→ INFORMATION GIVEN:

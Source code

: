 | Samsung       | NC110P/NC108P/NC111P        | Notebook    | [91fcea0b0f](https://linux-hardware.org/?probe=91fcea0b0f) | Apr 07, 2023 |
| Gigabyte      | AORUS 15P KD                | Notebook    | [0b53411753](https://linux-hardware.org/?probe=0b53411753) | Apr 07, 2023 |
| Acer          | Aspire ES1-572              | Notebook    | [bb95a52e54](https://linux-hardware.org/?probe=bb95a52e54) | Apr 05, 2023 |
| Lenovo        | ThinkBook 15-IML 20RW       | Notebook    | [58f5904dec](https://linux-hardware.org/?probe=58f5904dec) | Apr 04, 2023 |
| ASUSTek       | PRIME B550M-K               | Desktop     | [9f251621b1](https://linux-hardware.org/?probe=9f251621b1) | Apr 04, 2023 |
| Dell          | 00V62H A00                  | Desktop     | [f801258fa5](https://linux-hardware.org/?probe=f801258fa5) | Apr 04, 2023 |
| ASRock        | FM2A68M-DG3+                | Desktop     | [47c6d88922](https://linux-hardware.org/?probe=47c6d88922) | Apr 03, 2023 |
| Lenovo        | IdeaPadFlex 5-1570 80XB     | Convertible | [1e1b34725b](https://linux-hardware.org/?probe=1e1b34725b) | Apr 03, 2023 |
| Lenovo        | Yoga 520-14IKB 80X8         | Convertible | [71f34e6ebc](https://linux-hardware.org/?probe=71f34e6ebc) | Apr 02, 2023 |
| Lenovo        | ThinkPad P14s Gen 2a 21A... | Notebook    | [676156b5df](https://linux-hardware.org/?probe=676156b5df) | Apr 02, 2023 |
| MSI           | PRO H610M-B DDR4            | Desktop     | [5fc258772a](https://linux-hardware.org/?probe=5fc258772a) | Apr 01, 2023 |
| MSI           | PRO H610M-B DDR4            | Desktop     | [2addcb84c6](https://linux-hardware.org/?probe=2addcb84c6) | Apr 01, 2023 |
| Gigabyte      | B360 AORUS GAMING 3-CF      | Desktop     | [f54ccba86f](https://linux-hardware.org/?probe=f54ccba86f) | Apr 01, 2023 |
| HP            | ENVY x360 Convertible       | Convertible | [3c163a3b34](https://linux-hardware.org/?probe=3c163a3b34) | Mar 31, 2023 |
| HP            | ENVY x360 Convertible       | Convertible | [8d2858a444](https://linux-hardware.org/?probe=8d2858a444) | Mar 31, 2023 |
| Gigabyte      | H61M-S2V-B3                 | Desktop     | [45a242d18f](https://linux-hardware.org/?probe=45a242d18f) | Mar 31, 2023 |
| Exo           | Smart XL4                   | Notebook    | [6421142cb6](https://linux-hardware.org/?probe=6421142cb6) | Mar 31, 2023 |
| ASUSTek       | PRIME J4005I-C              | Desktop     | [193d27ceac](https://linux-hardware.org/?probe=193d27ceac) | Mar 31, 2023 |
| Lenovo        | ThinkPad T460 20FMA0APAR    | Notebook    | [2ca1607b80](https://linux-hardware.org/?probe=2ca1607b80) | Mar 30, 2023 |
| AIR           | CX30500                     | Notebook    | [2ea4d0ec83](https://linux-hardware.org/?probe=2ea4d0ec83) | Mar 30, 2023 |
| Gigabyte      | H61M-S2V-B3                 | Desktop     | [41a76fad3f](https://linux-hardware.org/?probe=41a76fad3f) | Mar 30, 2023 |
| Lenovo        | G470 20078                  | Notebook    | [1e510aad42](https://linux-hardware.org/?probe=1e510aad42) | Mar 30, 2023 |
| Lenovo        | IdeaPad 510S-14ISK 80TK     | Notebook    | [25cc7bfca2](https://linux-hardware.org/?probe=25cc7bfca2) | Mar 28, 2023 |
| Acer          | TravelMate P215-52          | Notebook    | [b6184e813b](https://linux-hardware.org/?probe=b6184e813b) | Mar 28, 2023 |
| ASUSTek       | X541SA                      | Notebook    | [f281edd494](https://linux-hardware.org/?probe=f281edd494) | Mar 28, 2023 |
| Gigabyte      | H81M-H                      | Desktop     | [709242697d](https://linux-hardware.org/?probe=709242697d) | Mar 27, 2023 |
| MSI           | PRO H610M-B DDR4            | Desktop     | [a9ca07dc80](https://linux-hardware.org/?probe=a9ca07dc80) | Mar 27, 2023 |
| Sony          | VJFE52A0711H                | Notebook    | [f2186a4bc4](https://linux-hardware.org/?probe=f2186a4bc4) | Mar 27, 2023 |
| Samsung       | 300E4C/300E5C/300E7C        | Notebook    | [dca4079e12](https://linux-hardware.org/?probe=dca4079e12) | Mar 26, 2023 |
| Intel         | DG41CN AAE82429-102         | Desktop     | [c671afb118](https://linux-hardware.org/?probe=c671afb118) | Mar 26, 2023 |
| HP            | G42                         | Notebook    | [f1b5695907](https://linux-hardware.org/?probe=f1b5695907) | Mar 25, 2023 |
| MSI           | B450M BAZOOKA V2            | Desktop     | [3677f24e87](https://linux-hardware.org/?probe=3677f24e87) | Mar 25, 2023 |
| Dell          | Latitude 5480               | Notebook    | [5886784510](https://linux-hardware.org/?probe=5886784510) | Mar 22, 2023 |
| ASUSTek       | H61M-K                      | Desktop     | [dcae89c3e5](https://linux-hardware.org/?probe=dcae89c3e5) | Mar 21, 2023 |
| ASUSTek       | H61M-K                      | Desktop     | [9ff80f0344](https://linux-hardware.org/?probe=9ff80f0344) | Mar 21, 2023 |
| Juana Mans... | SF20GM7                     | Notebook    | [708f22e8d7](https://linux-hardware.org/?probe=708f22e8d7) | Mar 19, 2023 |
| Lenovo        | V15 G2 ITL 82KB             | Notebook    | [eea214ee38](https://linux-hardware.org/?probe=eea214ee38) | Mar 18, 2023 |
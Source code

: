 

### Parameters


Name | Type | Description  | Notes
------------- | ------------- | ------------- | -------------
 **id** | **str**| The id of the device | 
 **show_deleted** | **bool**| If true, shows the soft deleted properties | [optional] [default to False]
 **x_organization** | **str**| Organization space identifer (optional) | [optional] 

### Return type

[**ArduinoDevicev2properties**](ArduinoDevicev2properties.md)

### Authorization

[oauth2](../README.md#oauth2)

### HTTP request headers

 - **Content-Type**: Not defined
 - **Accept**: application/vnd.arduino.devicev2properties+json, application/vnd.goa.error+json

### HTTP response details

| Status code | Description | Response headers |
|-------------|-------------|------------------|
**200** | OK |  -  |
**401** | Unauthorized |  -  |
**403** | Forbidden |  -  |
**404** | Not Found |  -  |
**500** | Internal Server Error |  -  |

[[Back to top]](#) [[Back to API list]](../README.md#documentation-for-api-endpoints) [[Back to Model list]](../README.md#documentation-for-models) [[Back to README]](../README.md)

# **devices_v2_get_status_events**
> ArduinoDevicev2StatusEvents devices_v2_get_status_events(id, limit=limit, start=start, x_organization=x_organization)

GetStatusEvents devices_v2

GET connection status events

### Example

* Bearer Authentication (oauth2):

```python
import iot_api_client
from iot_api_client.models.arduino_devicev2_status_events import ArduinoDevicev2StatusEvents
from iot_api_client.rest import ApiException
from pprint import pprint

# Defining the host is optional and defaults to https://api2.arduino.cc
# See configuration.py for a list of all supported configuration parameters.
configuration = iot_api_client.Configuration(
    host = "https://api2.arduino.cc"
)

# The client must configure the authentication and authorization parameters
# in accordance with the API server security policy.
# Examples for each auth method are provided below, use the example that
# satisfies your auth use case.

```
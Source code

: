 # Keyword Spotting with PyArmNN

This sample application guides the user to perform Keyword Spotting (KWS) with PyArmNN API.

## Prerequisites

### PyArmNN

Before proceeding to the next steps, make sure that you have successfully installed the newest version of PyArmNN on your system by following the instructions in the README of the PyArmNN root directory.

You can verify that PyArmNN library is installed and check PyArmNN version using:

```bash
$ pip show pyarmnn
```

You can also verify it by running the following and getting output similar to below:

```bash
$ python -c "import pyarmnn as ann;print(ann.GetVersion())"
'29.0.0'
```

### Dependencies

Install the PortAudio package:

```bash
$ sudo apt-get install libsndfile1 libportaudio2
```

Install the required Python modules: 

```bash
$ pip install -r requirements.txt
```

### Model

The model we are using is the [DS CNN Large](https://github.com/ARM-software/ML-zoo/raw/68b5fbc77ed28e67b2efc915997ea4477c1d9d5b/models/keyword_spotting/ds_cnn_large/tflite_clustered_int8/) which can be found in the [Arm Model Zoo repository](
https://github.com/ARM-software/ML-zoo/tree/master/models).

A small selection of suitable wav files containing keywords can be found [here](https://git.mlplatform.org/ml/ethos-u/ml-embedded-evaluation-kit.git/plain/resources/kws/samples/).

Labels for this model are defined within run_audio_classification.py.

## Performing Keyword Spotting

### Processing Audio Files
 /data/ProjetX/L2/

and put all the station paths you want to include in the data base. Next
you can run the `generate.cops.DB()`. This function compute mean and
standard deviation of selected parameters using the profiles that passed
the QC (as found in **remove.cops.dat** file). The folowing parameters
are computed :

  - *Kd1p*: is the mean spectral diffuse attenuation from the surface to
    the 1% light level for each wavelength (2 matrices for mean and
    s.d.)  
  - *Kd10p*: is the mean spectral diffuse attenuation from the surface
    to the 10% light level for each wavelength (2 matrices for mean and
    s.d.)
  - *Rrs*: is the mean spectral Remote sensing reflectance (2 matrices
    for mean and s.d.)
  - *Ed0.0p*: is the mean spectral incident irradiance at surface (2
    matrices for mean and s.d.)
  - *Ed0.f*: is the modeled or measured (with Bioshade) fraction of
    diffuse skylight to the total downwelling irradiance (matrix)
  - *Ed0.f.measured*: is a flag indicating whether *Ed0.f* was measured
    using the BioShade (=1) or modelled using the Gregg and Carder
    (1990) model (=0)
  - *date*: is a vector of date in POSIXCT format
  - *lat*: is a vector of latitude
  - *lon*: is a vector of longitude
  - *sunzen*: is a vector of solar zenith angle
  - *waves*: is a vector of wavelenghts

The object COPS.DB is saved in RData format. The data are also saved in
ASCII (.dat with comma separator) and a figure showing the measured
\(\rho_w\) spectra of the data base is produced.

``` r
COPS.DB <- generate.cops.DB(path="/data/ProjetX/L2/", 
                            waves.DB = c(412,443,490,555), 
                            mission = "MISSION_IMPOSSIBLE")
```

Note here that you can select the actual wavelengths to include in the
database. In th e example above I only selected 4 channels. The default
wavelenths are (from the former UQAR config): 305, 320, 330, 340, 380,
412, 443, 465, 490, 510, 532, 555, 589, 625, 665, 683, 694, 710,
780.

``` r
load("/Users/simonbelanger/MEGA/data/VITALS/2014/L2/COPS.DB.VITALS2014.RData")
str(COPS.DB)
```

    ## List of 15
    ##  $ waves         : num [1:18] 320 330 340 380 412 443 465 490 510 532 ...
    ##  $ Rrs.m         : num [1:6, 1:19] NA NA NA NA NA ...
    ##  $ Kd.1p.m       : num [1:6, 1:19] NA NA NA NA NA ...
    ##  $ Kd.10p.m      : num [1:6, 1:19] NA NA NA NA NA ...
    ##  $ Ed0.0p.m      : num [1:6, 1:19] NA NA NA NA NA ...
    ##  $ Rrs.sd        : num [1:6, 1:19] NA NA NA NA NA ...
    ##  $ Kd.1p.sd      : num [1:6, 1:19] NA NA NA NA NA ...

→ PROBLEM: Among the lines of the data, some contain the word "irradiance". How many are there? Reply with the number alone.

→ TASK RESPONSE: 2